Automated Face-To-Face Conversation Detection on a Commodity Smartwatch with Acoustic Sensing [paper]
Dawei Liang, Alice Zhang, Edison Thomaz.
Proceedings of the ACM: Interactive, Mobile, Wearable and Ubiquitous Technologies (UbiComp / ISWC 2023)
In this paper, we present a practical approach for automatically detecting face-to-face conversations by leveraging the acoustic sensing capabilities of an off-the-shelf smartwatch. Our framework incorporates feature representations extracted from different neural network setups and shows the benefits of feature fusion. We evaluate our framework with 39 participants and in two settings, (1) semi-naturalistic and (2) free living, and the data was collected from 18 local families. Furthermore, we study the real-time capability of our framework by deploying a system on an actual smartwatch and showcase several strategies to improve its battrey usage in real life.

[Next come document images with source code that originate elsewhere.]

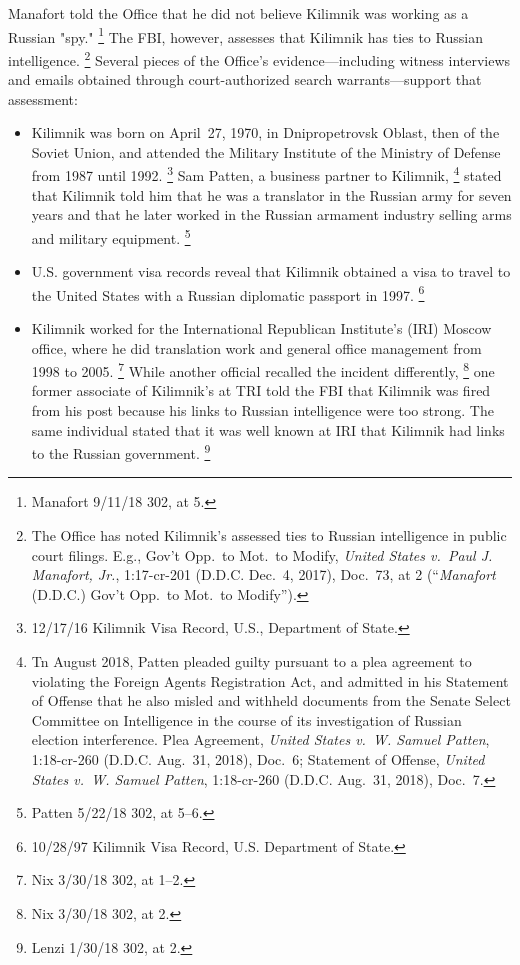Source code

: Manafort told the Office that he did not believe Kilimnik was working as a Russian "spy."%
\footnote{Manafort 9/11/18 302, at 5.}
The FBI, however, assesses that Kilimnik has ties to Russian intelligence.%
\footnote{The Office has noted Kilimnik's assessed ties to Russian intelligence in public court filings.
E.g., Gov't Opp.\ to Mot.\ to Modify, \textit{United States v.\ Paul J. Manafort, Jr.}, 1:17-cr-201 (D.D.C. Dec.~4, 2017), Doc.~73, at 2 (“\textit{Manafort} (D.D.C.) Gov't Opp.\ to Mot.\ to Modify”).}
Several pieces of the Office's evidence---including witness interviews and emails obtained through court-authorized search warrants---support that assessment:

\begin{itemize}

    \item Kilimnik was born on April~27, 1970, in Dnipropetrovsk Oblast, then of the Soviet Union, and attended the Military Institute of the Ministry of Defense from 1987 until 1992.%
\footnote{12/17/16 Kilimnik Visa Record, U.S., Department of State.}
    Sam Patten, a business partner to Kilimnik,%
\footnote{Tn August 2018, Patten pleaded guilty pursuant to a plea agreement to violating the Foreign Agents Registration Act, and admitted in his Statement of Offense that he also misled and withheld documents from the Senate Select Committee on Intelligence in the course of its investigation of Russian election interference.
Plea Agreement, \textit{United States v.\ W. Samuel Patten}, 1:18-cr-260 (D.D.C. Aug.~31, 2018), Doc.~6;
Statement of Offense, \textit{United States v.\ W. Samuel Patten}, 1:18-cr-260 (D.D.C. Aug.~31, 2018), Doc.~7.}
    stated that Kilimnik told him that he was a translator in the Russian army for seven years and that he later worked in the Russian armament industry selling arms and military equipment.%
\footnote{Patten 5/22/18 302, at 5--6.}

    \item U.S. government visa records reveal that Kilimnik obtained a visa to travel to the United States with a Russian diplomatic passport in 1997.%
\footnote{10/28/97 Kilimnik Visa Record, U.S. Department of State.}

    \item Kilimnik worked for the International Republican Institute's (IRI) Moscow office, where he did translation work and general office management from 1998 to 2005.%
\footnote{Nix 3/30/18 302, at 1--2.}
    While another official recalled the incident differently,%
\footnote{Nix 3/30/18 302, at 2.}
    one former associate of Kilimnik's at TRI told the FBI that Kilimnik was fired from his post because his links to Russian intelligence were too strong.
    The same individual stated that it was well known at IRI that Kilimnik had links to the Russian government.%
\footnote{Lenzi 1/30/18 302, at 2.}


\end{itemize}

Dynamic Speech End-Point Detection with Regression Targets [paper]
Dawei Liang, Hang Su, Tarun Singh, Jay Mahadeokar, Shanil Puri, Jiedan Zhu, Edison Thomaz, Mike Seltzer.
The 2023 IEEE International Conference on Acoustics, Speech, and Signal Processing (ICASSP 2023)
In this paper, we propose a novel regression-based speech end-pointing model, which enables an end-pointer to adjust its detection behavior based on context of user queries. Specifically, we present a pause modeling method and show its effectiveness for dynamic end-pointing. Based on our experiments with vendor-collected smartphone and wearables speech queries, our strategy shows a better trade-off between endpointing latency and accuracy, compared to the traditional classification-based method.
AudioIMU: Enhancing Inertial Sensing-Based Activity Recognition with Acoustic Models [paper]
Dawei Liang, Guihong Li, Rebecca Adaimi, Radu Marculescu, Edison Thomaz.
The 2022 ACM International Symposium on Wearable Computers (UbiComp / ISWC 2022)
🏅 Best Paper Honorable Mention
This paper studies a novel approach to augment IMU models for human activity recognition (HAR) with the superior acoustic knowledge of activities. Specifically, we propose an audio-based teacher-student framework to derive an IMU-based HAR model. Based on a semi-controlled study with 15 participants, we show that an IMU model augmented with the proposed framework outperforms the original baseline model without augmentation.
A Dataset for Foreground Speech Analysis with Smartwatches in Everyday Home Environments [paper]
Dawei Liang, Zifan Xu, Yinuo Chen, Rebecca Adaimi, David Harwath, Edison Thomaz.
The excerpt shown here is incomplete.